Further to the above, the Board of Directors of the Issuer will, with reference to Article 6.2 of the Articles of Association and Condition 6.1(a) of the Conditions, increase the Issuer’s share capital by EUR 896,354, from EUR 11,356,884.04 to EUR 12,253,238.04 nominal value, by issuing 89,635,400 new Class A Shares each of a nominal value of EUR 0.01. The Conversion rate of the new shares shall be EUR 0.01 per share.
The Board of Directors of the Issuer believes that the Conversion is in the best interests of both the Issuer and the Bondholders, as it is reasonably likely that the Issuer will be unable to redeem the Bonds in full on or before the Final Maturity Date and due to the fact that post income year 2019 the Issuer should not have sufficient tax losses available to cover later income that the Issuer will realize from later conversion or cancellation of debt.
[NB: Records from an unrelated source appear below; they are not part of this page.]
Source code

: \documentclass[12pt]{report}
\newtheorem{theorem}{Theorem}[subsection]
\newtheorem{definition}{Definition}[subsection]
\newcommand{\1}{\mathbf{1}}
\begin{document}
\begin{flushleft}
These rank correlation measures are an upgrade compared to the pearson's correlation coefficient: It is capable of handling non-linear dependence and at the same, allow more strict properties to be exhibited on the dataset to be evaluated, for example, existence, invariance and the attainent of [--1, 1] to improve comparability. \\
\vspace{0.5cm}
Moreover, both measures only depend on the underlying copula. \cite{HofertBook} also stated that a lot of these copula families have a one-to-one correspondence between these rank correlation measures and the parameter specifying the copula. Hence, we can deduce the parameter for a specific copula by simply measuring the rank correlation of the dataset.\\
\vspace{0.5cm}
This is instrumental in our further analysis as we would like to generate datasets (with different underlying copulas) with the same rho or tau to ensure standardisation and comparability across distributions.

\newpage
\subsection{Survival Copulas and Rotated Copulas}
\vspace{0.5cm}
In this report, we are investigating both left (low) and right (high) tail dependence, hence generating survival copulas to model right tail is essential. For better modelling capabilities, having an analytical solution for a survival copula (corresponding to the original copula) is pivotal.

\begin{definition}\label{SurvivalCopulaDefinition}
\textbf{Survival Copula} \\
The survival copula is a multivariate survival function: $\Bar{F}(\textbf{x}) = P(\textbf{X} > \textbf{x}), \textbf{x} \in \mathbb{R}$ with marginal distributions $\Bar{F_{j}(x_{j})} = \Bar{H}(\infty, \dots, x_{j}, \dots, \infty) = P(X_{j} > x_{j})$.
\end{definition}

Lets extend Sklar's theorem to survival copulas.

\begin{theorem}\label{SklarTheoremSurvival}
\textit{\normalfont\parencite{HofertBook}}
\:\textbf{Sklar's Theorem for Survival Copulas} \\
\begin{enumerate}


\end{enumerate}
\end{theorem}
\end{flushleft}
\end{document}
Subscription to the new Class A Shares derives from the Conditions. The subscription price shall be paid by way of set-off against the Bonds converted hereunder, and will be paid upon issuance of the Subscription Rights (as defined in Article 29.5 of the Articles of Association), issued in relation to the Conversion. The record date for the partial conversion is 6 December 2019.
For the purpose of the Conversion and allocation of the new Class A Shares and in accordance with the Conditions, the Settlement Instruction form attached to this Notice as Annex 1 must be completed and returned to the Issuer via post to U.S. Bank National Association c/o U.S. Bank Global Corporate Services, 214 N. Tryon Street, 27th Floor, Charlotte, NC 28202 and electronically to CDOAgencyServices.LBIhf@usbank.com, as soon as possible but no later than on 29 November 2019.
If the Settlement Instructions are not completed and returned to US Bank on behalf of LBI ehf., then in accordance with Condition 6.4(f) of the Conditions allocation of the new Class A Shares shall be issued and registered on 20 December 2019 into LBI’s shareholders registry in the name of either the Securities Escrow Agent or such Bondholders who have failed to return Settlement Instructions and who, assuming compliance with Condition 3.3 of the Conditions, the Issuer reasonably believes to be Bondholders entitled to such Class A Shares.